Enjoy the gaiety of colour. Be moved by the myth of the old genius, victim of a botched stomach operation, discovering new inspiration when told that death was on his doorstep. Be astonished by this sensualist turned saint, finding God in his own work, lying a-bed and drawing on the wall with a six-foot pole, cluttering every surface with the worst drawings this worst of draughtsmen ever did. Delight in the jaunty amusements of the infants’ school,  but do not discard your critical faculties. Is what you see in this Matisse really a match for Michelangelo’s Adam, his nude youths, his prophets and sybils, his Last Judgement? What nonsense.

I mean you could argue that one is a virtuoso and the other is just a game. Except that Grim Fandango is considered one of the greatest cultural videogames ever produced. It has warmth and genuine emotion while stick ticking all the gameplay boxes. It does things that other games still have not done. It was – and still is – groundbreaking. Like Matisse and his cut-outs.

Or you could argue that the target audience for videogames is not the kind of person who could easily read and understand the kind of language in the Sewell review. Except I feel that really does do a disservice to both art and videogames.
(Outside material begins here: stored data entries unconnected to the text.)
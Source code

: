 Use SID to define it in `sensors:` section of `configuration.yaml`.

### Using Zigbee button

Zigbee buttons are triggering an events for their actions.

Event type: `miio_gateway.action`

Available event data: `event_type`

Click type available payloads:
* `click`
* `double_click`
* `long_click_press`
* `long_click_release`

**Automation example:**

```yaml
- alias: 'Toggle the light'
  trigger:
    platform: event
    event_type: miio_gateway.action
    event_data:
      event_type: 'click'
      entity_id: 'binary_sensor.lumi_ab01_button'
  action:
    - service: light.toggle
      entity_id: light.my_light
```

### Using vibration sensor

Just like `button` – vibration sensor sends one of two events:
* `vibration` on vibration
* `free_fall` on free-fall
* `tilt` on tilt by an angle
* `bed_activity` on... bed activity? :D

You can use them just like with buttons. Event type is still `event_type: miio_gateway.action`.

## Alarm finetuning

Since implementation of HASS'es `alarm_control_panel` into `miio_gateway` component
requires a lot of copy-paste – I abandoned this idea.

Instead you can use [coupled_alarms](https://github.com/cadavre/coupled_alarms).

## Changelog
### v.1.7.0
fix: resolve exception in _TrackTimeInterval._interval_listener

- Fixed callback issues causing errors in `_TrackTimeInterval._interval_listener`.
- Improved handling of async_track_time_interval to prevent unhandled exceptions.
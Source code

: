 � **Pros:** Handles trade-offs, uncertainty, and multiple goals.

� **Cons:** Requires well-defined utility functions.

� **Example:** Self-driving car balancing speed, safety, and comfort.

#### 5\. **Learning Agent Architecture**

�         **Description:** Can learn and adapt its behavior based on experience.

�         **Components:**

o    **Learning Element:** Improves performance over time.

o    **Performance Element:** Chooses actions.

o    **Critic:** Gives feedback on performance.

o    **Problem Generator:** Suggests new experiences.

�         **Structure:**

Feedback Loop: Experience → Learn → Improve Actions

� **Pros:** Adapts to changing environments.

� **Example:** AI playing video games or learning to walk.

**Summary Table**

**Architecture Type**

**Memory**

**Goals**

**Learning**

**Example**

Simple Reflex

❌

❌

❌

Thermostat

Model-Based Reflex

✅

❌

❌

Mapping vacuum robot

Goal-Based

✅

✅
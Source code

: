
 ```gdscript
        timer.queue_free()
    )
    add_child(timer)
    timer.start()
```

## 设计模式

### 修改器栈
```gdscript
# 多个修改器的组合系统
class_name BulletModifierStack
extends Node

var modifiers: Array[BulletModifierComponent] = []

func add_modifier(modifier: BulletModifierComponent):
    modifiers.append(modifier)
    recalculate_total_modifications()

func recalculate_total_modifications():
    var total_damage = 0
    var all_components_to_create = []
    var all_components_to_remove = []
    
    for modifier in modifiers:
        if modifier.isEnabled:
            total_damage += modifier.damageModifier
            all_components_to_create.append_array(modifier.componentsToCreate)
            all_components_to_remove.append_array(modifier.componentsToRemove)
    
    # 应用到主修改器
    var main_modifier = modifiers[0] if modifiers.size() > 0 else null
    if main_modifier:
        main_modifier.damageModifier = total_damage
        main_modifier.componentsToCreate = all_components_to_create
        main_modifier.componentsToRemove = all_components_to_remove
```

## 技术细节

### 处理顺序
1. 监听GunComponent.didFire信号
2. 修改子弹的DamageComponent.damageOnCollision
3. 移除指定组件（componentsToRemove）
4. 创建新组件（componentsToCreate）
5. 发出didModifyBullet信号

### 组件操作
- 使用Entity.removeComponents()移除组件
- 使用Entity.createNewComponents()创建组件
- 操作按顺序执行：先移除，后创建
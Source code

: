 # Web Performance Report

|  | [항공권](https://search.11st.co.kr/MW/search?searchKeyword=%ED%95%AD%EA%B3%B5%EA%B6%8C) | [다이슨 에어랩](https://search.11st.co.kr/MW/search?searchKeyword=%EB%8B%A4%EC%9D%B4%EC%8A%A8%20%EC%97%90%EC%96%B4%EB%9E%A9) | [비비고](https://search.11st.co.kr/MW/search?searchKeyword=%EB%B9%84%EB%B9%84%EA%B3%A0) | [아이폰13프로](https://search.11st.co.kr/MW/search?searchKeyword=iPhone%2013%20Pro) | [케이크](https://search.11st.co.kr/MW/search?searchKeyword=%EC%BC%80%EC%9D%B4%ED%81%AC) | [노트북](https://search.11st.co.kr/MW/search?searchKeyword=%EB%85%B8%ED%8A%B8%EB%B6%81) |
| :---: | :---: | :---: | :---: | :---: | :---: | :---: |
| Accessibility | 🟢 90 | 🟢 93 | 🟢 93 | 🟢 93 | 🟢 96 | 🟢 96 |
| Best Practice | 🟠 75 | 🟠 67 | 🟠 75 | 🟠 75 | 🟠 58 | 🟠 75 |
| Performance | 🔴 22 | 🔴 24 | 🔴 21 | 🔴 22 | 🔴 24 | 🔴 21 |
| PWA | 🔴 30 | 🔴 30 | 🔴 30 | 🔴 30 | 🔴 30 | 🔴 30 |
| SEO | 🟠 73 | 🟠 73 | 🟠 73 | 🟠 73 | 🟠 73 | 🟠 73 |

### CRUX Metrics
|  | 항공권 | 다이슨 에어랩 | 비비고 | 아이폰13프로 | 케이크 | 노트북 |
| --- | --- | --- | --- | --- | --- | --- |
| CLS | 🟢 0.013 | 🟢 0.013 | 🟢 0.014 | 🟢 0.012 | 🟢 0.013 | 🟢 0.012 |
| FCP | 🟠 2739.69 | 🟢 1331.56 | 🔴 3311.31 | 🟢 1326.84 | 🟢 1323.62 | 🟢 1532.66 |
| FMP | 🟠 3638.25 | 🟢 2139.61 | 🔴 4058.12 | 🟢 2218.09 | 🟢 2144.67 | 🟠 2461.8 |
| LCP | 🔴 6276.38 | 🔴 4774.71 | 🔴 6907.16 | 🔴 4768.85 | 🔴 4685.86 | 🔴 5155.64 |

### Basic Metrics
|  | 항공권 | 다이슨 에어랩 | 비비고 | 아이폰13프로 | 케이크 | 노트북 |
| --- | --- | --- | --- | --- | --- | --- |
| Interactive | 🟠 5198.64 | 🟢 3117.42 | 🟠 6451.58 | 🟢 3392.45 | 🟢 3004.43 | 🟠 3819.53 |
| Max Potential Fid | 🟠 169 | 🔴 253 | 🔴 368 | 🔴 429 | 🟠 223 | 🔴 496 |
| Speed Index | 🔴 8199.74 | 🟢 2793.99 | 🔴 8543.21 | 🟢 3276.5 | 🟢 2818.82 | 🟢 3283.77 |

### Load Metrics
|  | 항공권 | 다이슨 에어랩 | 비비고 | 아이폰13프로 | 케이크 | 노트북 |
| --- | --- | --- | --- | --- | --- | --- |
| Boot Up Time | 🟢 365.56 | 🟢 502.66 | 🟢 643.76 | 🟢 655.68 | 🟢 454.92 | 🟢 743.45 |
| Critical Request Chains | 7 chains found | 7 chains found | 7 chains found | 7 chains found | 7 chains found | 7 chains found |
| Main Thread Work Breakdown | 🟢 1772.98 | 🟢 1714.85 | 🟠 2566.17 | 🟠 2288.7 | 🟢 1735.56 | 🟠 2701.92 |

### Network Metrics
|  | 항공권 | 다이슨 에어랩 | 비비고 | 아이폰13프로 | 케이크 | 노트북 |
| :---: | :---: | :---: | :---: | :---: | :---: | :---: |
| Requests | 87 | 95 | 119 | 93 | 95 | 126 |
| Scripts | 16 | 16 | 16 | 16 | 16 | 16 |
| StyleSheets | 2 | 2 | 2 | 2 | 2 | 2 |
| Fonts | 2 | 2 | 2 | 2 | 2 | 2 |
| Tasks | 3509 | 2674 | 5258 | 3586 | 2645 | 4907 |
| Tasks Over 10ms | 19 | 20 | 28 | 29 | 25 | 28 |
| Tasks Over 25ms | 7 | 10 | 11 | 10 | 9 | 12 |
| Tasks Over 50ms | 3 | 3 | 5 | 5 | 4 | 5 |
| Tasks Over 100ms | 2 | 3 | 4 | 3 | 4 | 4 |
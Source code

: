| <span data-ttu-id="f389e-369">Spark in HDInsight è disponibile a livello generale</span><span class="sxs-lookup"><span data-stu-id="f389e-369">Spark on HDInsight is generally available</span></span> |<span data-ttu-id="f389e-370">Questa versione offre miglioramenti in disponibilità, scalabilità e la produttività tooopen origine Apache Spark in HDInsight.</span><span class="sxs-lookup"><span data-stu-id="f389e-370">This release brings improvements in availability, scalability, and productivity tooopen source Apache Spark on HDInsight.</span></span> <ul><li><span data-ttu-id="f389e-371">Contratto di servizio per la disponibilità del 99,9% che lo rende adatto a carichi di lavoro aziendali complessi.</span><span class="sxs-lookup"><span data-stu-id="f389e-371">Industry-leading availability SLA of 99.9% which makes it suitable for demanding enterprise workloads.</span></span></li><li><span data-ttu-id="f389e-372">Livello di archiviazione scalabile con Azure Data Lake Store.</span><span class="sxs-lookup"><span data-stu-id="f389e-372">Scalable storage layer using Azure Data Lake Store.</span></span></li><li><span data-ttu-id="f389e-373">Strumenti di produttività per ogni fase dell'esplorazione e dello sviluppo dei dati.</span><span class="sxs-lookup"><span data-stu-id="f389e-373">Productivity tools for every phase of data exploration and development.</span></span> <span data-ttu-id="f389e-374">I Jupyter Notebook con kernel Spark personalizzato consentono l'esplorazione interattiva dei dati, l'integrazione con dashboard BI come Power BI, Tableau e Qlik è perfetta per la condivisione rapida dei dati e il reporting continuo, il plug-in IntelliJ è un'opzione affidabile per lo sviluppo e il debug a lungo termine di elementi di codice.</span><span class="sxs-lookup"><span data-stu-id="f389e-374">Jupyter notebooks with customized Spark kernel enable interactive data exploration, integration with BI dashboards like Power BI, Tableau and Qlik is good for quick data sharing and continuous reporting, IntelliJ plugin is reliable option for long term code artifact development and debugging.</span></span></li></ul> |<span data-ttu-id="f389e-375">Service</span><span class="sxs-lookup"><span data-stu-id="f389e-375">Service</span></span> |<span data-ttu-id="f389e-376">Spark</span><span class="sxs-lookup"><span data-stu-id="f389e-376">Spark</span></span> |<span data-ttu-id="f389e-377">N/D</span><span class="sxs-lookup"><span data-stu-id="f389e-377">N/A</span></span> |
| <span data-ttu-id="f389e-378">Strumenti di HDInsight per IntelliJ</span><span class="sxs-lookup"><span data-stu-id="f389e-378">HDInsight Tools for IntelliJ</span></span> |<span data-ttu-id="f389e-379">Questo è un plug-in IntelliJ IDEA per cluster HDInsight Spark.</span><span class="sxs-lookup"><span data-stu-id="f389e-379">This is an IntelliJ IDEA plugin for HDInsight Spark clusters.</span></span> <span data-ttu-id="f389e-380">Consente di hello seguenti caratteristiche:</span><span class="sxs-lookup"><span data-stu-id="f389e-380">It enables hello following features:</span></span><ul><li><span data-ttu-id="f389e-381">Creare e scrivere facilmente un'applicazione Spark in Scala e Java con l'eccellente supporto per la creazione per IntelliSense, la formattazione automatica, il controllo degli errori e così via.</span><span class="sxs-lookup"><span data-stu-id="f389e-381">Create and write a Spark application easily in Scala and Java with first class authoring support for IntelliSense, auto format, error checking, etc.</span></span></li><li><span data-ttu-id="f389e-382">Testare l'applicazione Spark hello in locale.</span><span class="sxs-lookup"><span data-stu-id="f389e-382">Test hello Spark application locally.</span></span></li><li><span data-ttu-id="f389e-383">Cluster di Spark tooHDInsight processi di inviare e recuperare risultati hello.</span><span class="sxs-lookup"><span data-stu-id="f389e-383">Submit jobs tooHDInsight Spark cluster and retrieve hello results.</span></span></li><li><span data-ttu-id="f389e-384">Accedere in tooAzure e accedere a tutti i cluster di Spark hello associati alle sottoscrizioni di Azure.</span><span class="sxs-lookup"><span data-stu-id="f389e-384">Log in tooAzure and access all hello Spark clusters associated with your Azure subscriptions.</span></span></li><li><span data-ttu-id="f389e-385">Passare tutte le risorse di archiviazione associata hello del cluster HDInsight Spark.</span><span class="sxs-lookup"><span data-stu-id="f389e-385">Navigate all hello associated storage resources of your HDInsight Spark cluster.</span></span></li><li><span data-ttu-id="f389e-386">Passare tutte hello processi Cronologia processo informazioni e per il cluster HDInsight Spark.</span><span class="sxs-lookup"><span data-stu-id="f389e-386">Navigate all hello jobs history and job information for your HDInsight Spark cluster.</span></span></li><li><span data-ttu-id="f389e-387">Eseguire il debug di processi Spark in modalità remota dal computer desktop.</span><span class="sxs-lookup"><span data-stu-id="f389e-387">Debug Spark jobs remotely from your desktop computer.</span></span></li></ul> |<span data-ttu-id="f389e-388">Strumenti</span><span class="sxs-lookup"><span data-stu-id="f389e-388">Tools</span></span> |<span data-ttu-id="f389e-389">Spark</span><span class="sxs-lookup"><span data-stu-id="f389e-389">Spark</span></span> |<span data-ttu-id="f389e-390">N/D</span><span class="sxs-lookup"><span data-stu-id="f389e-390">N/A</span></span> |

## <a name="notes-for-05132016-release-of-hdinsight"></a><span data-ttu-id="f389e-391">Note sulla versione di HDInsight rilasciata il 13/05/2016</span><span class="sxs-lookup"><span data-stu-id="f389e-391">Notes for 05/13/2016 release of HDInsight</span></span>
You see, when we enjoy art we don’t have any other options. This is what we start with – the advanced stuff. If you want to know about an artist then your simplest text is probably Gombrich’s book which is aimed at the beginner. Except even that is aimed at an advanced A-Level audience really. There’s no reason to dumb a subject down, your audience will raise their game if they want to understand what you’re saying.

I fear I might be straying into dangerous territory here, but I can’t help wondering sometimes if that’s the nerdrage problem with people like Anita Sarkeesian. Is it because she uses long words and talks about concepts that are just not discussed within the gaming world?

I’m kind of reminded at this point of Mark Grist and his ‘I’d like a girl who reads’ poem. It seems so shameful to enjoy using expressive vocabulary and to enjoy reading it. I mean, could you imagine how much more exciting debates and experience would be if we ‘used our added vocabulary to hold lively conversations’ in every day life about gaming?

I mean, I just want to put another video here and I’d like you to compare the words of Mark Grist and Aukes. I find watching the rap battles that he participates in to be a real sobering experience to see what some people think is good use of language. ‘The structures that you’ve got are what’s covered back in preschool’ at 4 minutes or so.

I guess you could say that gamers just don’t want to discuss videogames at this level, but then why do so many gamers insist that gaming is indeed a cultural and worthwhile activity? You can’t have it both ways. You can’t argue that gaming is an cultural art form akin to film or music and then not apply the same kind of rigorous debate that these other art forms have. The language we use to talk about videogames needs to grow up if it wants to be accepted as part of the wider arts.

But this will only happen as more people study the intersection between culture and videogames and we develop the vocabulary required to talk about the artefacts in a meaningful way. There’s relatively few books written on the subject and those people have not generally gone through their education with a focus on this particular subject (of course I’m not saying that their books aren’t insightful and useful, it’s perfectly reasonable to jump across different interests in that situation) but the real game-changing texts will only start to come about when people emerge from the system having spent many years studying it.

Videogames are still new to academic writing, but it’s really exciting where it’s going. I’m already sold on the idea of videogames as art however I think that the surrounding culture – like reviews and critical discussion – needs to catch up before we can convince the public majority of this opinion.

(Got lost somewhere in the middle. It’s pre-0730hrs and I’ve not had enough caffeine. Might expand later.)